UK employers are planning to increase salaries by an average of 3% in 2013 for the second year running, according to research by Towers Watson.
Its Salary budget planning report, which received 5,000 responses from organisations across 60 countries in Europe, the Middle East and Africa (EMEA), found that 4% of respondents are planning a pay freeze in 2013, while 3% are preparing to postpone their salary reviews.
Northern European countries, such as Belgium, France, Germany, the Netherlands, Scandinavia and the UK, are averaging pay rises of 3%, while southern European counterparts, such as Greece, Portugal and Spain, are expecting lower increases of between 2% and 2.5%.

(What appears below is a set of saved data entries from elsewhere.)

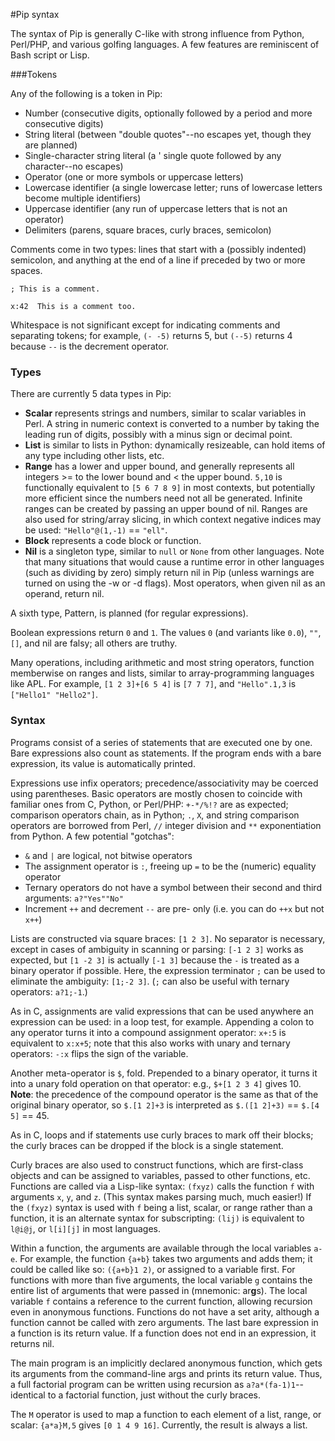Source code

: #Pip syntax

The syntax of Pip is generally C-like with strong influence from Python, Perl/PHP, and various golfing languages. A few features are reminiscent of Bash script or Lisp.

###Tokens

Any of the following is a token in Pip:

 - Number (consecutive digits, optionally followed by a period and more consecutive digits)
 - String literal (between "double quotes"--no escapes yet, though they are planned)
 - Single-character string literal (a ' single quote followed by any character--no escapes)
 - Operator (one or more symbols or uppercase letters)
 - Lowercase identifier (a single lowercase letter; runs of lowercase letters become multiple identifiers)
 - Uppercase identifier (any run of uppercase letters that is not an operator)
 - Delimiters (parens, square braces, curly braces, semicolon)

Comments come in two types: lines that start with a (possibly indented) semicolon, and anything at the end of a line if preceded by two or more spaces.

`; This is a comment.`

<code>x:42&ensp; This is a comment too.</code>

Whitespace is not significant except for indicating comments and separating tokens; for example, `(- -5)` returns 5, but `(--5)` returns 4 because `--` is the decrement operator.

### Types

There are currently 5 data types in Pip:

 - **Scalar** represents strings and numbers, similar to scalar variables in Perl. A string in numeric context is converted to a number by taking the leading run of digits, possibly with a minus sign or decimal point.
 - **List** is similar to lists in Python: dynamically resizeable, can hold items of any type including other lists, etc.
 - **Range** has a lower and upper bound, and generally represents all integers >= to the lower bound and < the upper bound. `5,10` is functionally equivalent to `[5 6 7 8 9]` in most contexts, but potentially more efficient since the numbers need not all be generated. Infinite ranges can be created by passing an upper bound of nil. Ranges are also used for string/array slicing, in which context negative indices may be used: `"Hello"@(1,-1)` == `"ell"`.
 - **Block** represents a code block or function.
 - **Nil** is a singleton type, similar to `null` or `None` from other languages. Note that many situations that would cause a runtime error in other languages (such as dividing by zero) simply return nil in Pip (unless warnings are turned on using the -w or -d flags). Most operators, when given nil as an operand, return nil.

A sixth type, Pattern, is planned (for regular expressions).

Boolean expressions return `0` and `1`. The values `0` (and variants like `0.0`), `""`, `[]`, and nil are falsy; all others are truthy.

Many operations, including arithmetic and most string operators, function memberwise on ranges and lists, similar to array-programming languages like APL. For example, `[1 2 3]+[6 5 4]` is `[7 7 7]`, and `"Hello".1,3` is `["Hello1" "Hello2"]`.

### Syntax

Programs consist of a series of statements that are executed one by one. Bare expressions also count as statements. If the program ends with a bare expression, its value is automatically printed.

Expressions use infix operators; precedence/associativity may be coerced using parentheses. Basic operators are mostly chosen to coincide with familiar ones from C, Python, or Perl/PHP: `+-*/%!?` are as expected; comparison operators chain, as in Python; `.`, `X`, and string comparison operators are borrowed from Perl, `//` integer division and `**` exponentiation from Python. A few potential "gotchas":

 - `&` and `|` are logical, not bitwise operators
 - The assignment operator is `:`, freeing up `=` to be the (numeric) equality operator
 - Ternary operators do not have a symbol between their second and third arguments: `a?"Yes""No"`
 - Increment `++` and decrement `--` are pre- only (i.e. you can do `++x` but not `x++`)

Lists are constructed via square braces: `[1 2 3]`. No separator is necessary, except in cases of ambiguity in scanning or parsing: `[-1 2 3]` works as expected, but `[1 -2 3]` is actually `[-1 3]` because the `-` is treated as a binary operator if possible. Here, the expression terminator `;` can be used to eliminate the ambiguity: `[1;-2 3]`. (`;` can also be useful with ternary operators: `a?1;-1`.)

As in C, assignments are valid expressions that can be used anywhere an expression can be used: in a loop test, for example. Appending a colon to any operator turns it into a compound assignment operator: `x+:5` is equivalent to `x:x+5`; note that this also works with unary and ternary operators: `-:x` flips the sign of the variable.

Another meta-operator is `$`, fold. Prepended to a binary operator, it turns it into a unary fold operation on that operator: e.g., `$+[1 2 3 4]` gives 10. **Note**: the precedence of the compound operator is the same as that of the original binary operator, so `$.[1 2]+3` is interpreted as `$.([1 2]+3)` == `$.[4 5]` == 45. 

As in C, loops and if statements use curly braces to mark off their blocks; the curly braces can be dropped if the block is a single statement.

Curly braces are also used to construct functions, which are first-class objects and can be assigned to variables, passed to other functions, etc. Functions are called via a Lisp-like syntax: `(fxyz)` calls the function `f` with arguments `x`, `y`, and `z`. (This syntax makes parsing much, much easier!) If the `(fxyz)` syntax is used with `f` being a list, scalar, or range rather than a function, it is an alternate syntax for subscripting: `(lij)` is equivalent to `l@i@j`, or `l[i][j]` in most languages.

Within a function, the arguments are available through the local variables `a-e`. For example, the function `{a+b}` takes two arguments and adds them; it could be called like so: `({a+b}1 2)`, or assigned to a variable first. For functions with more than five arguments, the local variable `g` contains the entire list of arguments that were passed in (mnemonic: ar**g**s). The local variable `f` contains a reference to the current function, allowing recursion even in anonymous functions. Functions do not have a set arity, although a function cannot be called with zero arguments. The last bare expression in a function is its return value. If a function does not end in an expression, it returns nil.

The main program is an implicitly declared anonymous function, which gets its arguments from the command-line args and prints its return value. Thus, a full factorial program can be written using recursion as `a?a*(fa-1)1`--identical to a factorial function, just without the curly braces.

The `M` operator is used to map a function to each element of a list, range, or scalar: `{a*a}M,5` gives `[0 1 4 9 16]`. Currently, the result is always a list.
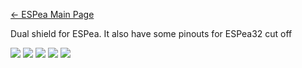 [← ESPea Main Page](/ESPea_And_Shields "wikilink")

Dual shield for ESPea. It also have some pinouts for ESPea32 cut off

<img src="http://7fvk57.com1.z0.glb.clouddn.com/dual-1.jpg-640.jpg">

<img src="http://7fvk57.com1.z0.glb.clouddn.com/dual-2.jpg-640.jpg">

<img src="http://7fvk57.com1.z0.glb.clouddn.com/dual_shield.png">

<img src="http://7fvk57.com1.z0.glb.clouddn.com/dual-3.jpg-640.jpg">

<img src="http://7fvk57.com1.z0.glb.clouddn.com/dual-4.jpg-640.jpg">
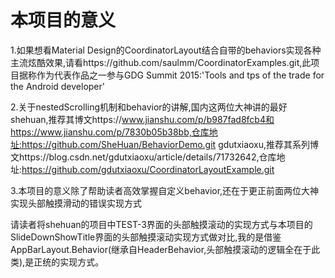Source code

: # 本项目的意义

1.如果想看Material Design的CoordinatorLayout结合自带的behaviors实现各种主流炫酷效果,请看https://github.com/saulmm/CoordinatorExamples.git,此项目据称作为代表作品之一参与GDG Summit 2015:'Tools and tps of
the trade for the Android developer'

2.关于nestedScrolling机制和behavior的讲解,国内这两位大神讲的最好
shehuan,推荐其博文https://www.jianshu.com/p/b987fad8fcb4和https://www.jianshu.com/p/7830b05b38bb,仓库地址:https://github.com/SheHuan/BehaviorDemo.git
gdutxiaoxu,推荐其系列博文https://blog.csdn.net/gdutxiaoxu/article/details/71732642,仓库地址:https://github.com/gdutxiaoxu/CoordinatorLayoutExample.git

3.本项目的意义除了帮助读者高效掌握自定义behavior,还在于更正前面两位大神实现头部触摸滑动的错误实现方式

请读者将shehuan的项目中TEST-3界面的头部触摸滚动的实现方式与本项目的SlideDownShowTitle界面的头部触摸滚动实现方式做对比,我的是借鉴AppBarLayout.Behavior(继承自HeaderBehavior,头部触摸滚动的逻辑全在于此类),是正统的实现方式。

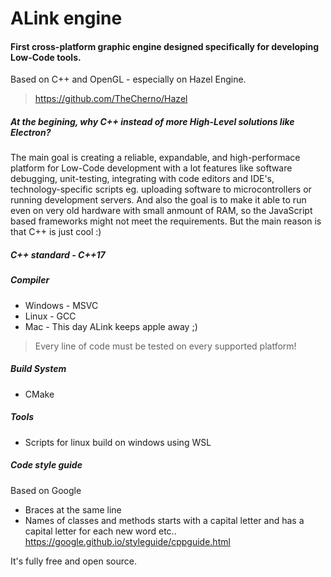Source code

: # ALink engine 

#### First cross-platform graphic engine designed specifically for developing Low-Code tools.

Based on C++ and OpenGL - especially on Hazel Engine.
> https://github.com/TheCherno/Hazel

##### At the begining, why C++ instead of more High-Level solutions like Electron?
The main goal is creating a reliable, expandable, and high-performace platform for Low-Code development
with a lot features like software debugging, unit-testing, integrating with code editors and IDE's,
technology-specific scripts eg. uploading software to microcontrollers or running development servers.
And also the goal is to make it able to run even on very old hardware with small anmount of RAM, so the JavaScript based frameworks might not meet the requirements. 
But the main reason is that C++ is just cool :) 


##### C++ standard - C++17

##### Compiler
  * Windows - MSVC 
  * Linux - GCC
  * Mac - This day ALink keeps apple away ;) 
  > Every line of code must be tested on every supported platform!

##### Build System 
  * CMake

##### Tools 
  * Scripts for linux build on windows using WSL

##### Code style guide 
Based on Google
* Braces at the same line
* Names of classes and methods starts with a capital letter and has a capital letter for each new word
etc..
https://google.github.io/styleguide/cppguide.html


It's fully free and open source.







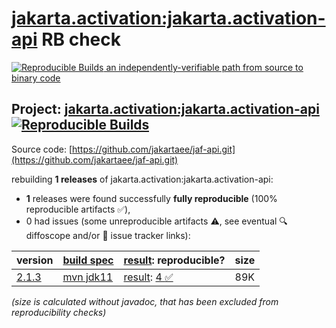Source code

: [jakarta.activation:jakarta.activation-api](https://central.sonatype.com/artifact/jakarta.activation/jakarta.activation-api/versions) RB check
=======

[![Reproducible Builds](https://reproducible-builds.org/images/logos/rb.svg) an independently-verifiable path from source to binary code](https://reproducible-builds.org/)

## Project: [jakarta.activation:jakarta.activation-api](https://central.sonatype.com/artifact/jakarta.activation/jakarta.activation-api/versions) [![Reproducible Builds](https://img.shields.io/endpoint?url=https://raw.githubusercontent.com/jvm-repo-rebuild/reproducible-central/master/content/jakarta/activation/jakarta.activation-api/badge.json)](https://github.com/jvm-repo-rebuild/reproducible-central/blob/master/content/jakarta/activation/jakarta.activation-api/README.md)

Source code: [https://github.com/jakartaee/jaf-api.git](https://github.com/jakartaee/jaf-api.git)

rebuilding **1 releases** of jakarta.activation:jakarta.activation-api:
- **1** releases were found successfully **fully reproducible** (100% reproducible artifacts :white_check_mark:),
- 0 had issues (some unreproducible artifacts :warning:, see eventual :mag: diffoscope and/or :memo: issue tracker links):

| version | [build spec](/BUILDSPEC.md) | [result](https://reproducible-builds.org/docs/jvm/): reproducible? | size |
| -- | --------- | ------ | -- |
| [2.1.3](https://central.sonatype.com/artifact/jakarta.activation/jakarta.activation-api/2.1.3/pom) | [mvn jdk11](jakarta.activation-api-2.1.3.buildspec) | [result](jakarta.activation-api-2.1.3.buildinfo): [4 :white_check_mark: ](jakarta.activation-api-2.1.3.buildcompare) | 89K |

<i>(size is calculated without javadoc, that has been excluded from reproducibility checks)</i>
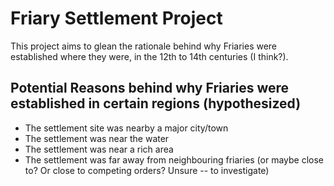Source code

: # Friary Settlement Project

This project aims to glean the rationale behind why Friaries were established where they were, in the 12th to 14th centuries (I think?).

## Potential Reasons behind why Friaries were established in certain regions (hypothesized)

* The settlement site was nearby a major city/town
* The settlement was near the water
* The settlement was near a rich area
* The settlement was far away from neighbouring friaries (or maybe close to? Or close to competing orders? Unsure -- to investigate)
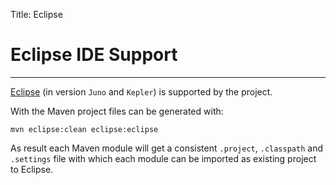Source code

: Title:     Eclipse

# Eclipse IDE Support

---

[Eclipse](http://eclipse.org) (in version `Juno` and `Kepler`) is supported by the project.

With the Maven project files can be generated with:

`mvn eclipse:clean eclipse:eclipse`

As result each Maven module will get a consistent `.project`, `.classpath` and `.settings` file with which each module can be imported as existing project to Eclipse.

However, due to lower levels of inflation anticipated for Greece (0.4%) and Portugal (1.8%) and higher inflation in northern Europe, including in the Netherlands (2.7%), Denmark (2.1%) and the UK (3.2%), the difference in real-terms is likely to be less marked.
The research also found that, outside western Europe, salary increases continue to rise significantly in fast-growing and developing economies. In the past year, the Middle East has seen salary increases of 5% in Bahrain, Kuwait, Oman, Qatar and the United Arab Emirates (UAE), while Saudi Arabian and Lebanese organisations are anticipating increases of 5.6% and 6.5%, respectively.
The highest pay rises in EMEA this year are expected to occur in rapidly developing economies, such as Egypt (10%), Russia (9%), Turkey (7.5%) and the Ukraine (9.2%). However, these same markets continue to struggle with high, and often growing, inflation with all expecting 2013 inflation to be at least double that of the UK.
Paul Richards, head of Towers Watson’s data services practice in EMEA (pictured), said: “UK organisations are planning to offer similar pay rises to their northern European neighbours, but with inflation rates remaining stubbornly high in comparison to all other major European economies employees will feel a limited effect, if any.
“Employees in other European countries, such as Germany, France and the Netherlands, are going to feel better-off than their British counterparts with lower levels of inflation making pay increases feel more substantial.”
Chris Charman, a director in Towers Watson’s UK rewards practice, added: “It’s good to see that organisations are targeting their resources where they feel they will generate the best return on investment.
“Interestingly, this tendency to reward selected employees above others becomes increasingly pronounced the more an employer’s budget is squeezed.
“Conversely when budgets are more generous, the focus shifts away from differentiation and toward more equal pay rises across the organisation.”